Myanmar (formally Burma), is a country with a history that's about as long and complex as it gets. For hundreds of years it's been invaded by foreign powers, battered by natural disasters and grappled with massive domestic political instability.

Without diving too deep into Myanmars rich social and political history, suffice it to say that coffee production in general - let alone specialty grade - hasn't been much of a priority.

Myanmar has also been largely cut off from the outside world. Knowledge of the market for specialty coffee, let alone the production and harvest techniques needed to produce it, up until very recently, was sparse.

Almost as sparse as the infrastructure needed to support it for export.
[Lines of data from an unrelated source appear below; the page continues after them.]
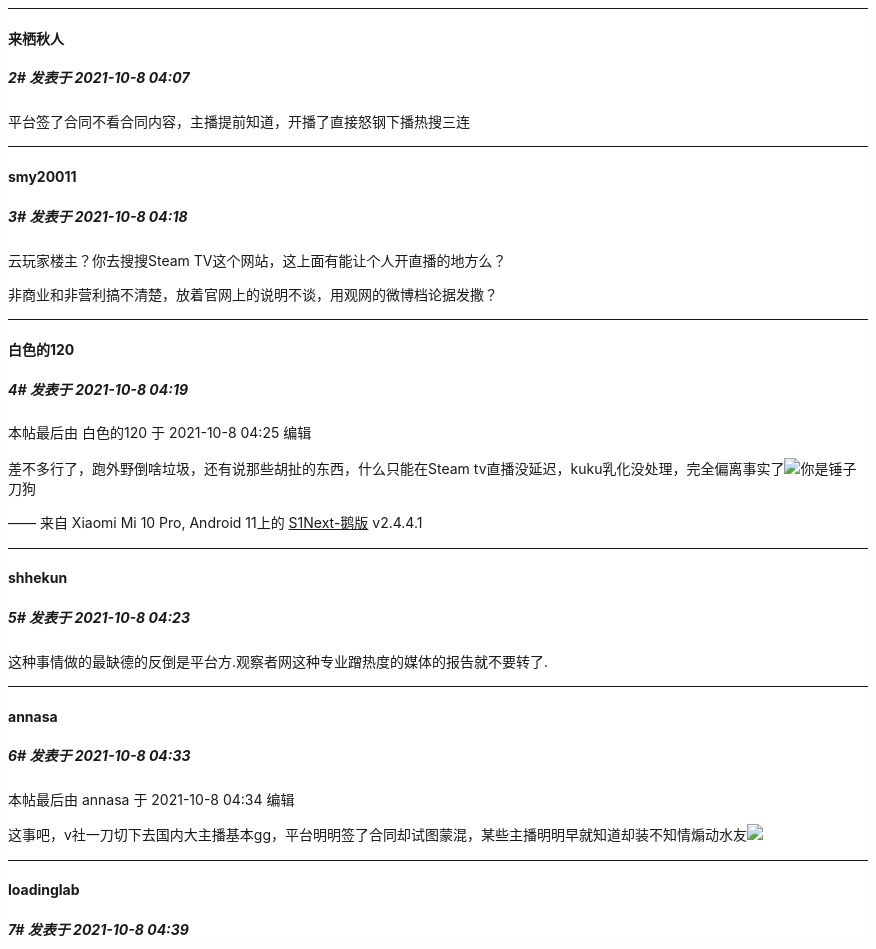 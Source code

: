 
*****

####  来栖秋人  
##### 2#       发表于 2021-10-8 04:07


平台签了合同不看合同内容，主播提前知道，开播了直接怒钢下播热搜三连


*****

####  smy20011  
##### 3#       发表于 2021-10-8 04:18


云玩家楼主？你去搜搜Steam TV这个网站，这上面有能让个人开直播的地方么？

非商业和非营利搞不清楚，放着官网上的说明不谈，用观网的微博档论据发撒？


*****

####  白色的120  
##### 4#       发表于 2021-10-8 04:19


 本帖最后由 白色的120 于 2021-10-8 04:25 编辑 

差不多行了，跑外野倒啥垃圾，还有说那些胡扯的东西，什么只能在Steam tv直播没延迟，kuku乳化没处理，完全偏离事实了<img src="https://static.saraba1st.com/image/smiley/face2017/001.png" referrerpolicy="no-referrer">你是锤子刀狗

—— 来自 Xiaomi Mi 10 Pro, Android 11上的 [S1Next-鹅版](https://github.com/ykrank/S1-Next/releases) v2.4.4.1


*****

####  shhekun  
##### 5#       发表于 2021-10-8 04:23


这种事情做的最缺德的反倒是平台方.观察者网这种专业蹭热度的媒体的报告就不要转了.


*****

####  annasa  
##### 6#       发表于 2021-10-8 04:33


 本帖最后由 annasa 于 2021-10-8 04:34 编辑 

这事吧，v社一刀切下去国内大主播基本gg，平台明明签了合同却试图蒙混，某些主播明明早就知道却装不知情煽动水友<img src="https://static.saraba1st.com/image/smiley/face2017/001.png" referrerpolicy="no-referrer">


*****

####  loadinglab  
##### 7#       发表于 2021-10-8 04:39

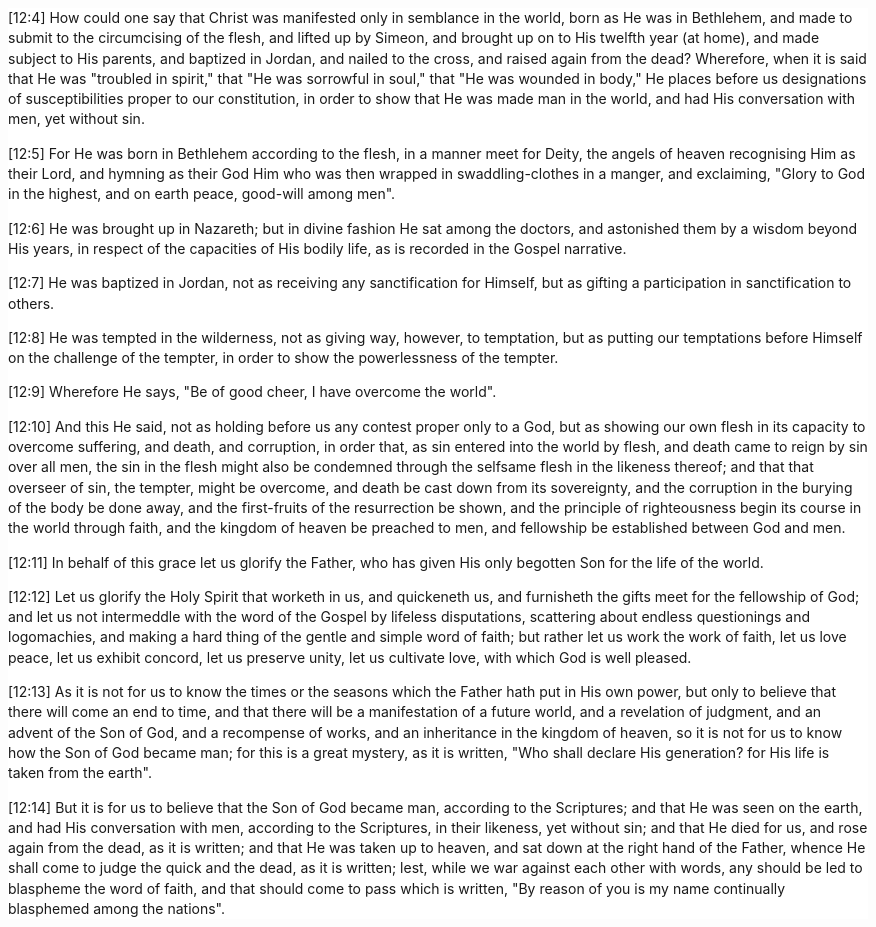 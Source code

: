 [12:4] How could one say that Christ was manifested only in semblance in the world, born as He was in Bethlehem, and made to submit to the circumcising of the flesh, and lifted up by Simeon, and brought up on to His twelfth year (at home), and made subject to His parents, and baptized in Jordan, and nailed to the cross, and raised again from the dead?  Wherefore, when it is said that He was "troubled in spirit," that "He was sorrowful in soul," that "He was wounded in body," He places before us designations of susceptibilities proper to our constitution, in order to show that He was made man in the world, and had His conversation with men, yet without sin.

[12:5] For He was born in Bethlehem according to the flesh, in a manner meet for Deity, the angels of heaven recognising Him as their Lord, and hymning as their God Him who was then wrapped in swaddling-clothes in a manger, and exclaiming, "Glory to God in the highest, and on earth peace, good-will among men".

[12:6] He was brought up in Nazareth; but in divine fashion He sat among the doctors, and astonished them by a wisdom beyond His years, in respect of the capacities of His bodily life, as is recorded in the Gospel narrative.

[12:7] He was baptized in Jordan, not as receiving any sanctification for Himself, but as gifting a participation in sanctification to others.

[12:8] He was tempted in the wilderness, not as giving way, however, to temptation, but as putting our temptations before Himself on the challenge of the tempter, in order to show the powerlessness of the tempter.

[12:9] Wherefore He says, "Be of good cheer, I have overcome the world".

[12:10] And this He said, not as holding before us any contest proper only to a God, but as showing our own flesh in its capacity to overcome suffering, and death, and corruption, in order that, as sin entered into the world by flesh, and death came to reign by sin over all men, the sin in the flesh might also be condemned through the selfsame flesh in the likeness thereof; and that that overseer of sin, the tempter, might be overcome, and death be cast down from its sovereignty, and the corruption in the burying of the body be done away, and the first-fruits of the resurrection be shown, and the principle of righteousness begin its course in the world through faith, and the kingdom of heaven be preached to men, and fellowship be established between God and men.

[12:11] In behalf of this grace let us glorify the Father, who has given His only begotten Son for the life of the world.

[12:12] Let us glorify the Holy Spirit that worketh in us, and quickeneth us, and furnisheth the gifts meet for the fellowship of God; and let us not intermeddle with the word of the Gospel by lifeless disputations, scattering about endless questionings and logomachies, and making a hard thing of the gentle and simple word of faith; but rather let us work the work of faith, let us love peace, let us exhibit concord, let us preserve unity, let us cultivate love, with which God is well pleased.

[12:13] As it is not for us to know the times or the seasons which the Father hath put in His own power, but only to believe that there will come an end to time, and that there will be a manifestation of a future world, and a revelation of judgment, and an advent of the Son of God, and a recompense of works, and an inheritance in the kingdom of heaven, so it is not for us to know how the Son of God became man; for this is a great mystery, as it is written, "Who shall declare His generation? for His life is taken from the earth".

[12:14] But it is for us to believe that the Son of God became man, according to the Scriptures; and that He was seen on the earth, and had His conversation with men, according to the Scriptures, in their likeness, yet without sin; and that He died for us, and rose again from the dead, as it is written; and that He was taken up to heaven, and sat down at the right hand of the Father, whence He shall come to judge the quick and the dead, as it is written; lest, while we war against each other with words, any should be led to blaspheme the word of faith, and that should come to pass which is written, "By reason of you is my name continually blasphemed among the nations".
With one of the longest running civil wars in history taking place between the military dictatorship and the pro democracy revolutionaries, the socioeconomic situation there remains fluid.

The specialty coffee situation, however, has come on leaps and bounds since the country first opened up to foreigners in 2014.

Myanmar Coffee - Quick Facts:

  • An estimated 7,500 metric tons of coffee are produced across Myanmar each year, and most of that is exported to neighbouring Thailand.
  • About 500 metric tons per year are selected for export to other countries.
  • The most common processing method here (by quite some way) is washed.
  • Mandalay and Shan State produce most of the countries coffee, with other states like Chin State and Kachin now opening up to specialty too.
  • The first specialty grade coffee was exported from Myanmar in 2016 - just 36 Metric Tons / 2 containers.
  • Annual cupping competitions at origin saw a 4x-ing of specialty grade (80+ point) coffees in just 4 short years from 2015 to 2018 [source].

Coffee Growing Regions In Myanmar

Shan State and the Mandalay Region are the areas responsible for the majority of Myanmars specialty coffee production, but other areas of the country are also starting to produce some notable harvests.

Kayin State and Chin State are two up and coming regions that you'll likely start to see more and more.

The Rapid Rise Of Specialty Coffee In Myanmar

The turning point for Myanmar coffee quality came in 2015, when the Coffee Quality Institute USAID cooperated on a project in Shan State to improve quality through education.

Prior to that, post harvest processing techniques were poor, and coffee quality suffered greatly as a result.

The underlying potential however, has always been there.

Myanmar has great terroir, climate, altitude, many great varietals and lots of potential. Increasingly, it now has the infrastructure and the training to produce coffees at a serious level. Competition level coffees grown here are now teeteringly close to crossing the 90+ point barrier.